Items listed in a dataset
——————————

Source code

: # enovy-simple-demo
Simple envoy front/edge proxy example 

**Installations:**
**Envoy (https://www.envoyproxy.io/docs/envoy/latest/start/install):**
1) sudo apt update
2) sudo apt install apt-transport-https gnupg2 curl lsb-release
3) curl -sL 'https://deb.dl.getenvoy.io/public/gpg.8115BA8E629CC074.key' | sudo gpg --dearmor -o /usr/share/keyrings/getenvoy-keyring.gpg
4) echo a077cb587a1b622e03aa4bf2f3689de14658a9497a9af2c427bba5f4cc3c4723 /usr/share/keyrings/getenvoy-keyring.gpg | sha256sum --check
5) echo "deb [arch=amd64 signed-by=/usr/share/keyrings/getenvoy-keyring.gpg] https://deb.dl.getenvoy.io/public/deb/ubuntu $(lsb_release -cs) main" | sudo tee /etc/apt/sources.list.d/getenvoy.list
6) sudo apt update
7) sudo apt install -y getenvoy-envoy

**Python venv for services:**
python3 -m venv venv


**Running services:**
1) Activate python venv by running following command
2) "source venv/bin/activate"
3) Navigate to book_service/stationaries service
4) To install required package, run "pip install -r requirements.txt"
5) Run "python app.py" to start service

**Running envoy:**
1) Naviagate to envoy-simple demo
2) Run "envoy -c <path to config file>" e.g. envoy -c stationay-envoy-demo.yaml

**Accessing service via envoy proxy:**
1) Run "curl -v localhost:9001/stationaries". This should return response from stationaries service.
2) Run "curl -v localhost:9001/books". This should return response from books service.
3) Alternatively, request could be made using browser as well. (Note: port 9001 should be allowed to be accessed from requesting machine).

——————————

■ Task item
The records above are to be duplicated in full and exactly.

■ Exercise response
Source code

: # enovy-simple-demo
Simple envoy front/edge proxy example 

**Installations:**
**Envoy (https://www.envoyproxy.io/docs/envoy/latest/start/install):**
1) sudo apt update
2) sudo apt install apt-transport-https gnupg2 curl lsb-release
3) curl -sL 'https://deb.dl.getenvoy.io/public/gpg.8115BA8E629CC074.key' | sudo gpg --dearmor -o /usr/share/keyrings/getenvoy-keyring.gpg
4) echo a077cb587a1b622e03aa4bf2f3689de14658a9497a9af2c427bba5f4cc3c4723 /usr/share/keyrings/getenvoy-keyring.gpg | sha256sum --check
5) echo "deb [arch=amd64 signed-by=/usr/share/keyrings/getenvoy-keyring.gpg] https://deb.dl.getenvoy.io/public/deb/ubuntu $(lsb_release -cs) main" | sudo tee /etc/apt/sources.list.d/getenvoy.list
6) sudo apt update
7) sudo apt install -y getenvoy-envoy

**Python venv for services:**
python3 -m venv venv


**Running services:**
1) Activate python venv by running following command
2) "source venv/bin/activate"
3) Navigate to book_service/stationaries service
4) To install required package, run "pip install -r requirements.txt"
5) Run "python app.py" to start service

**Running envoy:**
1) Naviagate to envoy-simple demo
2) Run "envoy -c <path to config file>" e.g. envoy -c stationay-envoy-demo.yaml

**Accessing service via envoy proxy:**
1) Run "curl -v localhost:9001/stationaries". This should return response from stationaries service.
2) Run "curl -v localhost:9001/books". This should return response from books service.
3) Alternatively, request could be made using browser as well. (Note: port 9001 should be allowed to be accessed from requesting machine).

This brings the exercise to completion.